TORONTO -- A tearful Kathleen Wynne stepped down as Ontario's Liberal leader Thursday as the party she propelled to a majority government only four years ago was reduced to a skeleton crew, losing official status in the legislature.
Wynne, who had predicted her party's loss a few days ago, said resigning was the right thing to do.
"There is another generation and I am passing the torch to that generation," she told a crowd of supporters at a north Toronto gallery after the Progressive Conservatives won a majority.
"I know that tonight is not the result we were looking for and no one feels that more sharply than I do, but this is not a moment where any of us should linger. We can't stay here," she said.
"I hope that you can feel very proud of what we have done together in the past and absolutely determined to take on the task that lies ahead."
Wynne said her speech was meant as a thank you rather than a concession, since she already admitted last weekend that her party would lose.
But her weekend bombshell was followed by an appeal to elect as many Liberals as possible, a move she said at the time was meant to prevent either of her NDP or Progressive Conservative rivals from achieving a majority.
Party insiders have said Wynne's call was also an 11th-hour effort to hold on to official party status -- eight seats are needed to do so.
But even traditional Liberal strongholds such as Toronto Centre and Toronto-St. Paul's fell as a hunger for change swept through the province. The party retained a pocket of three seats in the Ottawa area, Wynne's own Toronto riding and the neighbouring one, as well as a northern seat.
Wynne, who was first elected as a school trustee, has seen her personal popularity ratings drop over her time in government.
She has been criticized for decisions that include a spring budget that plunged the province back into deficit, the partial privatization of Hydro One, and the rate at which hikes to minimum wage are being brought in.
The Liberals' intent on pushing through their agenda while in office may have made them appear disconnected from average voters and their needs, said Kathy Brock, a political science professor at Queen's University.
Wynne herself became a focus of resentment, Brock said. "When a female politician starts to go down she faces more anger than a male politician and I think we saw that with Kathleen Wynne," she said.
The party made a critical error in failing to account for Wynne's dwindling popularity early on in the campaign, she said.
"Knowing where Kathleen Wynne was polling, they should have pulled her out of the public eye, they shouldn't have had her so front and centre, they should have featured other candidates and their policies and let her speak in the debates where she's strong," she said.
Wynne's pre-emptive concession was another crucial misstep, Brock said, noting many were put off by what they saw as a premature capitulation.
It will be tremendously difficult for the Liberals to bounce back without official party status, since they will no longer have access to legislative supports such as research assistance, she said.
This election marks the first time the provincial Liberals -- in power for the last 15 years -- fall in so short a time from "the pinnacle that is majority government to the abyss," said Dan Rath, a political analyst and co-author of "Not Without Cause: David Peterson's Fall From Grace," which looked at a past Liberal premier.

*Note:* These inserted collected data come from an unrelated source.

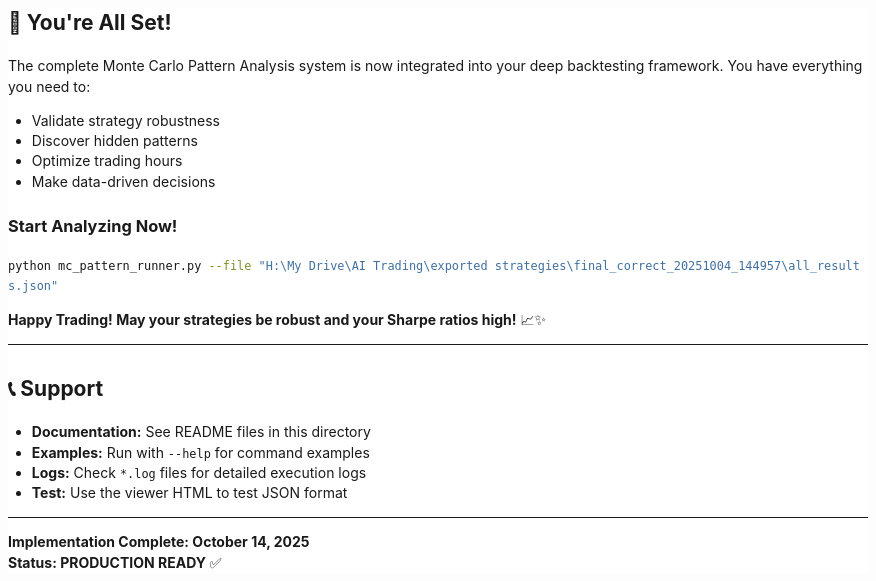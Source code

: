 
## 🎉 You're All Set!

The complete Monte Carlo Pattern Analysis system is now integrated into your deep backtesting framework. You have everything you need to:

- Validate strategy robustness
- Discover hidden patterns
- Optimize trading hours
- Make data-driven decisions

### Start Analyzing Now!

```bash
python mc_pattern_runner.py --file "H:\My Drive\AI Trading\exported strategies\final_correct_20251004_144957\all_results.json"
```

**Happy Trading! May your strategies be robust and your Sharpe ratios high!** 📈✨

---

## 📞 Support

- **Documentation:** See README files in this directory
- **Examples:** Run with `--help` for command examples
- **Logs:** Check `*.log` files for detailed execution logs
- **Test:** Use the viewer HTML to test JSON format

---

**Implementation Complete: October 14, 2025**  
**Status: PRODUCTION READY** ✅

"I think you have to go back almost a century ... to find a comparable situation in terms of the challenges the party faces," he said, pointing to the Liberals' dramatic decline in the early 1900s and their eventual resurgence in the 1930s under the leadership of Mitch Hepburn.
Rath said the social and cultural shift that propelled Donald Trump to the U.S. presidency in 2016 was also a factor in Ontario's election, where Tory Leader Doug Ford used populist messaging to appeal to voters.

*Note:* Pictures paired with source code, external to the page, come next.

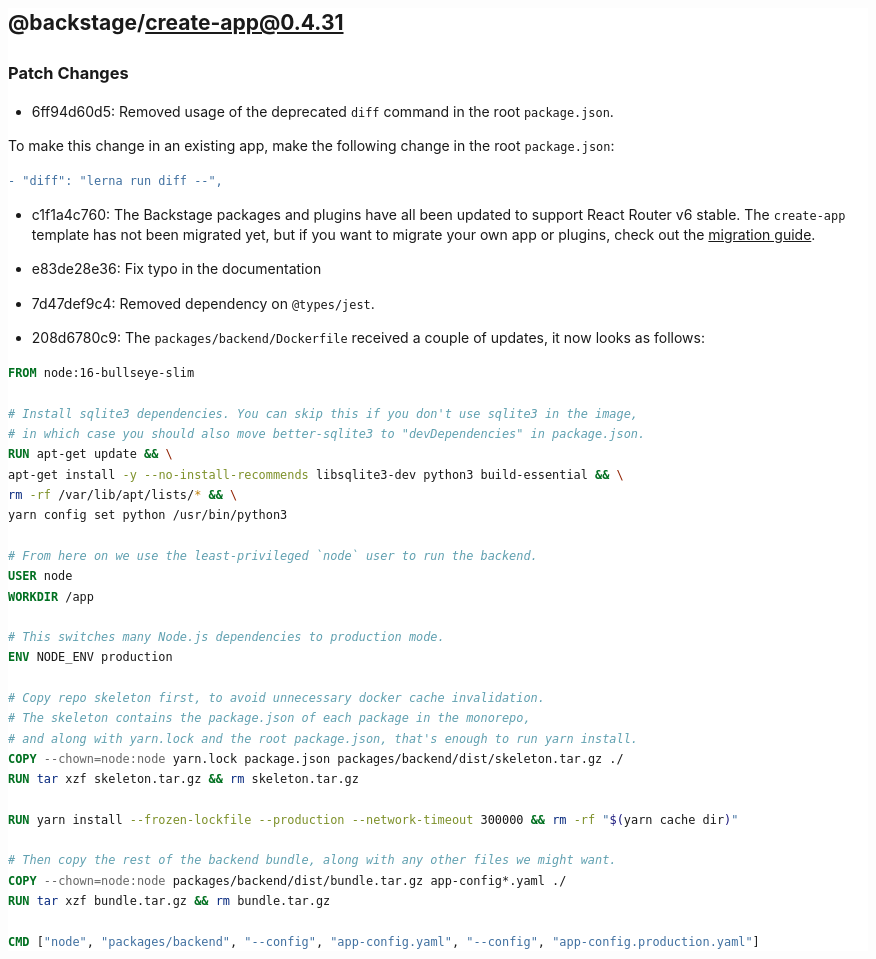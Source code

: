 ## @backstage/create-app@0.4.31

### Patch Changes

- 6ff94d60d5: Removed usage of the deprecated `diff` command in the root `package.json`.

 To make this change in an existing app, make the following change in the root `package.json`:

 ```diff
 - "diff": "lerna run diff --",
 ```

- c1f1a4c760: The Backstage packages and plugins have all been updated to support React Router v6 stable. The `create-app` template has not been migrated yet, but if you want to migrate your own app or plugins, check out the [migration guide](https://backstage.io/docs/tutorials/react-router-stable-migration).

- e83de28e36: Fix typo in the documentation

- 7d47def9c4: Removed dependency on `@types/jest`.

- 208d6780c9: The `packages/backend/Dockerfile` received a couple of updates, it now looks as follows:

 ```Dockerfile
 FROM node:16-bullseye-slim

 # Install sqlite3 dependencies. You can skip this if you don't use sqlite3 in the image,
 # in which case you should also move better-sqlite3 to "devDependencies" in package.json.
 RUN apt-get update && \
 apt-get install -y --no-install-recommends libsqlite3-dev python3 build-essential && \
 rm -rf /var/lib/apt/lists/* && \
 yarn config set python /usr/bin/python3

 # From here on we use the least-privileged `node` user to run the backend.
 USER node
 WORKDIR /app

 # This switches many Node.js dependencies to production mode.
 ENV NODE_ENV production

 # Copy repo skeleton first, to avoid unnecessary docker cache invalidation.
 # The skeleton contains the package.json of each package in the monorepo,
 # and along with yarn.lock and the root package.json, that's enough to run yarn install.
 COPY --chown=node:node yarn.lock package.json packages/backend/dist/skeleton.tar.gz ./
 RUN tar xzf skeleton.tar.gz && rm skeleton.tar.gz

 RUN yarn install --frozen-lockfile --production --network-timeout 300000 && rm -rf "$(yarn cache dir)"

 # Then copy the rest of the backend bundle, along with any other files we might want.
 COPY --chown=node:node packages/backend/dist/bundle.tar.gz app-config*.yaml ./
 RUN tar xzf bundle.tar.gz && rm bundle.tar.gz

 CMD ["node", "packages/backend", "--config", "app-config.yaml", "--config", "app-config.production.yaml"]
 ```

Rath suggested Wynne's plea to save Liberal seats was meant to undermine Andrea Horwath's New Democrats in order to pave the way for a Liberal comeback.
"The belief is that in the face of a PC government...the Liberals believe they have the best chance of rebuilding in the next few years," he said.
"Because the performance of a PC government will be so catastrophic, will be so abhorrent to progressives, it will create a climate within which it is easier or more conducive for the Liberals to rebuild," he said.
Horwath said she was not surprised by Wynne's decision to step down as party leader, but she praised the premier's long career in public life.
"She broke the glass ceiling and girls and women around our province are very proud of the fact that we had the first female premier in Kathleen Wynne," Horwath said. "I congratulate her for that victory."